_Collected data_:
+===+

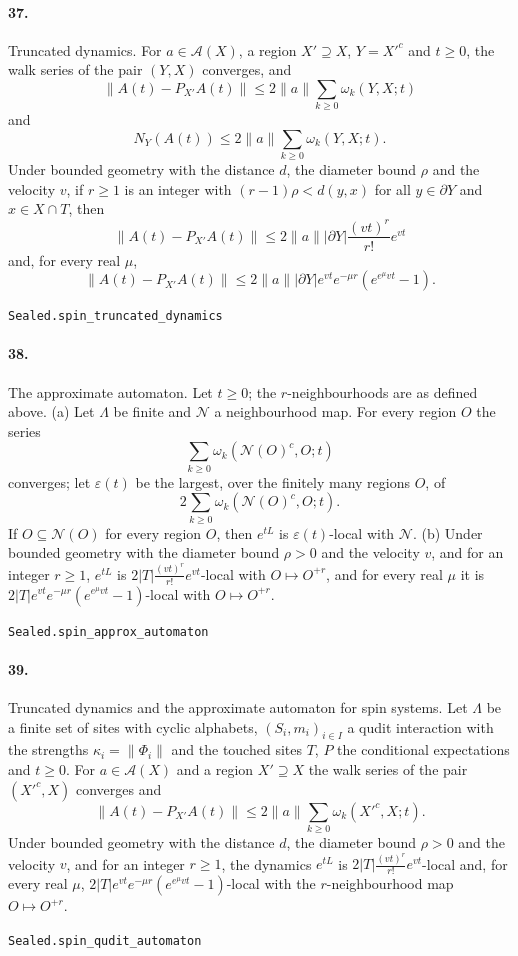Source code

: \documentclass[11pt]{article}
\begin{document}
\paragraph{37.} Truncated dynamics. For $a \in \mathcal A(X)$, a region $X' \supseteq X$, $Y = X'^c$ and $t \ge 0$, the walk series of the pair $(Y, X)$ converges, and \[\|A(t) - P_{X'} A(t)\| \le 2\|a\| \sum_{k \ge 0} \omega_k(Y, X; t)\] and \[N_Y(A(t)) \le 2\|a\| \sum_{k \ge 0} \omega_k(Y, X; t).\] Under bounded geometry with the distance $d$, the diameter bound $\rho$ and the velocity $v$, if $r \ge 1$ is an integer with $(r - 1)\rho < d(y, x)$ for all $y \in \partial Y$ and $x \in X \cap T$, then \[\|A(t) - P_{X'} A(t)\| \le 2\|a\| |\partial Y| \frac{(vt)^r}{r!} e^{vt}\] and, for every real $\mu$, \[\|A(t) - P_{X'} A(t)\| \le 2\|a\| |\partial Y| e^{vt} e^{-\mu r} (e^{e^\mu v t} - 1).\]\par{\footnotesize\texttt{Sealed.spin\_truncated\_dynamics}}

\paragraph{38.} The approximate automaton. Let $t \ge 0$; the $r$-neighbourhoods are as defined above. (a) Let $\Lambda$ be finite and $\mathcal N$ a neighbourhood map. For every region $O$ the series \[\sum_{k \ge 0} \omega_k(\mathcal N(O)^c, O; t)\] converges; let $\varepsilon(t)$ be the largest, over the finitely many regions $O$, of \[2 \sum_{k \ge 0} \omega_k(\mathcal N(O)^c, O; t).\] If $O \subseteq \mathcal N(O)$ for every region $O$, then $e^{tL}$ is $\varepsilon(t)$-local with $\mathcal N$. (b) Under bounded geometry with the diameter bound $\rho > 0$ and the velocity $v$, and for an integer $r \ge 1$, $e^{tL}$ is $2|T| \frac{(vt)^r}{r!} e^{vt}$-local with $O \mapsto O^{+r}$, and for every real $\mu$ it is $2|T| e^{vt} e^{-\mu r} (e^{e^\mu v t} - 1)$-local with $O \mapsto O^{+r}$.\par{\footnotesize\texttt{Sealed.spin\_approx\_automaton}}

\paragraph{39.} Truncated dynamics and the approximate automaton for spin systems. Let $\Lambda$ be a finite set of sites with cyclic alphabets, $(S_i, m_i)_{i \in I}$ a qudit interaction with the strengths $\kappa_i = \|\Phi_i\|$ and the touched sites $T$, $P$ the conditional expectations and $t \ge 0$. For $a \in \mathcal A(X)$ and a region $X' \supseteq X$ the walk series of the pair $(X'^c, X)$ converges and \[\|A(t) - P_{X'} A(t)\| \le 2\|a\| \sum_{k \ge 0} \omega_k(X'^c, X; t).\] Under bounded geometry with the distance $d$, the diameter bound $\rho > 0$ and the velocity $v$, and for an integer $r \ge 1$, the dynamics $e^{tL}$ is $2|T| \frac{(vt)^r}{r!} e^{vt}$-local and, for every real $\mu$, $2|T| e^{vt} e^{-\mu r} (e^{e^\mu v t} - 1)$-local with the $r$-neighbourhood map $O \mapsto O^{+r}$.\par{\footnotesize\texttt{Sealed.spin\_qudit\_automaton}}
\end{document}
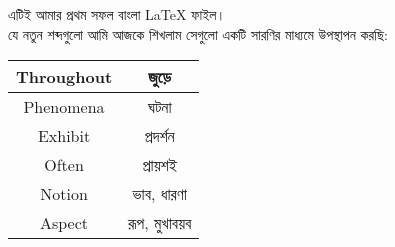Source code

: \documentclass[16 pt]{article}
\begin{document}
এটিই আমার প্রথম সফল বাংলা \LaTeX{} ফাইল। \\
যে নতুন শব্দগুলো আমি আজকে শিখলাম সেগুলো একটি সারণির মাধ্যমে উপস্থাপন করছি: \\
\begin{tabular}{| c | c |}
	\hline 
	Throughout & জুড়ে \\ 
	\hline 
	Phenomena & ঘটনা \\ 
	\hline 
	Exhibit & প্রদর্শন \\
	\hline 
	Often & প্রায়শই \\ 
	\hline 
	Notion & ভাব, ধারণা \\ 
	\hline
	Aspect & রূপ, মুখাবয়ব \\
	\hline
\end{tabular}
	
\end{document}
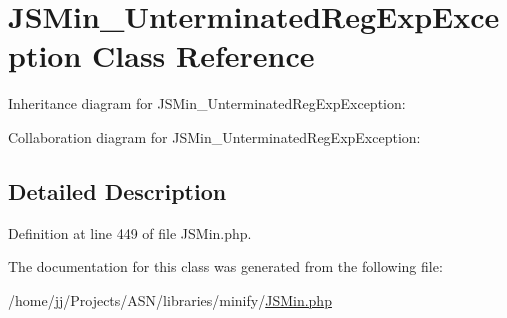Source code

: \hypertarget{class_j_s_min___unterminated_reg_exp_exception}{}\section{J\+S\+Min\+\_\+\+Unterminated\+Reg\+Exp\+Exception Class Reference}
\label{class_j_s_min___unterminated_reg_exp_exception}


Inheritance diagram for J\+S\+Min\+\_\+\+Unterminated\+Reg\+Exp\+Exception\+:


Collaboration diagram for J\+S\+Min\+\_\+\+Unterminated\+Reg\+Exp\+Exception\+:


\subsection{Detailed Description}


Definition at line 449 of file J\+S\+Min.\+php.



The documentation for this class was generated from the following file\+:\begin{DoxyCompactItemize}
\item 
/home/jj/\+Projects/\+A\+S\+N/libraries/minify/\hyperlink{_j_s_min_8php}{J\+S\+Min.\+php}\end{DoxyCompactItemize}
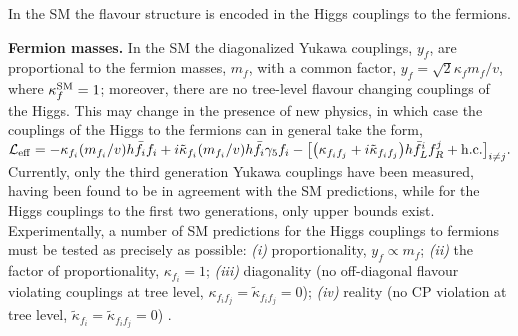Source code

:  In the SM the flavour structure is encoded in 
 the Higgs couplings to the fermions. 
 
\textbf{ Fermion masses.} In the SM the  
diagonalized Yukawa couplings, $y_f$, are
proportional to the fermion masses, $m_f$,  with a common
factor,  $y_f = \sqrt{2} \kappa_f m_f / v$, where  $\kappa_f^{\rm SM}=1$;
moreover,
there are no tree-level flavour changing couplings of the Higgs. This may change in the presence of new physics, in which case the couplings of the Higgs to the fermions can in general take the form, $\mathcal{L}_{\rm eff} = -\kappa_{f_i} (m_{f_i}/{v}) h \bar f_i f_i + i \tilde \kappa_{f_i} (m_{f_i}/v) h \bar f_i \gamma_5 f_i  
	- \big[\big( \kappa_{f_i f_j} + i \tilde \kappa_{f_i f_j} \big) h \bar f_L^i f_R^j +{\rm h.c.}\big]_{i\neq j}. $
	Currently, only the third generation Yukawa couplings have been measured, having been found to be in agreement with the SM predictions, while for the Higgs couplings to the first two generations, only upper bounds exist. 
Experimentally, a number of SM predictions for the Higgs couplings to fermions 
must be tested as precisely as possible: {\em (i)} proportionality, $y_f\propto m_f$; {\em (ii)} the factor of proportionality, $\kappa_{f_i}=1$; {\em (iii)} diagonality (no off-diagonal flavour violating couplings at tree level, $\kappa_{f_i f_j}=\tilde \kappa_{f_i f_j}= 0$); {\em (iv)} reality (no CP violation at tree level, $\tilde \kappa_{f_i}=\tilde \kappa_{f_i f_j}=0$) \cite{Nir:2016zkd}.

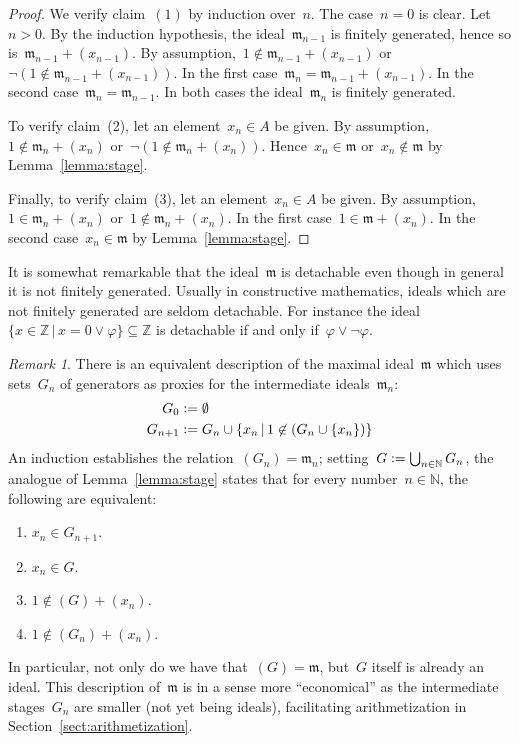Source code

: \documentclass[oneside,reqno]{amsart}
\theoremstyle{definition}
\theoremstyle{plain}
\theoremstyle{remark}
\newtheorem{rem}[defn]{Remark}
\newcommand{\mmm}{\mathfrak{m}}
\newcommand{\ZZ}{\mathbb{Z}}
\newcommand{\NN}{\mathbb{N}}
\newcommand{\defeq}{\vcentcolon=}
\renewcommand{\_}{\mathpunct{.}\,}
\begin{document}
\begin{proof}We verify claim~$(1)$ by induction over~$n$. The case~$n = 0$ is
clear. Let~$n > 0$. By the induction hypothesis, the ideal~$\mmm_{n-1}$ is finitely
generated, hence so is~$\mmm_{n-1} + (x_{n-1})$. By assumption,~$1 \not\in \mmm_{n-1} +
(x_{n-1})$ or~$\neg(1 \not\in \mmm_{n-1} + (x_{n-1}))$. In the first
case~$\mmm_n = \mmm_{n-1} + (x_{n-1})$. In the second case~$\mmm_n =
\mmm_{n-1}$. In both cases
the ideal~$\mmm_n$ is finitely generated.

To verify claim~(2), let an element~$x_n \in A$ be given. By assumption,~$1
\not\in \mmm_n + (x_n)$ or~$\neg(1 \not\in \mmm_n + (x_n))$. Hence~$x_n \in
\mmm$ or~$x_n \not\in \mmm$ by Lemma~\ref{lemma:stage}.

Finally, to verify claim~(3), let an element~$x_n \in A$ be given. By
assumption,~$1 \in \mmm_n + (x_n)$ or~$1 \not\in \mmm_n + (x_n)$. In the first
case~$1 \in \mmm + (x_n)$. In the second
case~$x_n \in \mmm$ by Lemma~\ref{lemma:stage}.
\end{proof}

It is somewhat remarkable that the ideal~$\mmm$ is detachable even though in
general it is not finitely generated. Usually in constructive mathematics, ideals which are not
finitely generated are seldom detachable. For instance the ideal~$\{ x \in
\ZZ \,|\, x = 0 \vee \varphi \} \subseteq \ZZ$ is detachable if and only
if~$\varphi \vee \neg\varphi$.

\begin{rem}\label{rem:via-generators}There is an equivalent description of the
maximal ideal~$\mmm$ which uses sets~$G_n$ of generators as proxies for the
intermediate ideals~$\mmm_n$:
\begin{align*}
  G_0 &\defeq \emptyset \\
  G_{n+1} &\defeq G_n \cup \{ x_n \,|\, 1 \not\in (G_n \cup \{ x_n \}) \}
\end{align*}
An induction establishes the relation~$(G_n) = \mmm_n$; setting~$G \defeq
\bigcup_{n\in\NN} G_n$, the analogue of Lemma~\ref{lemma:stage} states
that for every number~$n \in \NN$, the following are equivalent:
\begin{enumerate}
\item $x_n \in G_{n+1}$.
\item $x_n \in G$.
\item $1 \not\in (G) + (x_n)$.
\item $1 \not\in (G_n) + (x_n)$.
\end{enumerate}
In particular, not only do we have that~$(G) = \mmm$, but~$G$ itself is already
an ideal. This description of~$\mmm$ is in a sense more ``economical'' as the
intermediate stages~$G_n$ are smaller (not yet being ideals), facilitating
arithmetization in Section~\ref{sect:arithmetization}.
\end{rem}
\end{document}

+===+

_EXERCISE DIRECTIONS_:
From the records above, repeat exactly the lines from the one with "proportional to the" through the one with "h \bar f_L^i", both included.

_TASK OUTPUT_:
proportional to the fermion masses, $m_f$,  with a common
factor,  $y_f = \sqrt{2} \kappa_f m_f / v$, where  $\kappa_f^{\rm SM}=1$;
moreover,
there are no tree-level flavour changing couplings of the Higgs. This may change in the presence of new physics, in which case the couplings of the Higgs to the fermions can in general take the form, $\mathcal{L}_{\rm eff} = -\kappa_{f_i} (m_{f_i}/{v}) h \bar f_i f_i + i \tilde \kappa_{f_i} (m_{f_i}/v) h \bar f_i \gamma_5 f_i  
	- \big[\big( \kappa_{f_i f_j} + i \tilde \kappa_{f_i f_j} \big) h \bar f_L^i f_R^j +{\rm h.c.}\big]_{i\neq j}. $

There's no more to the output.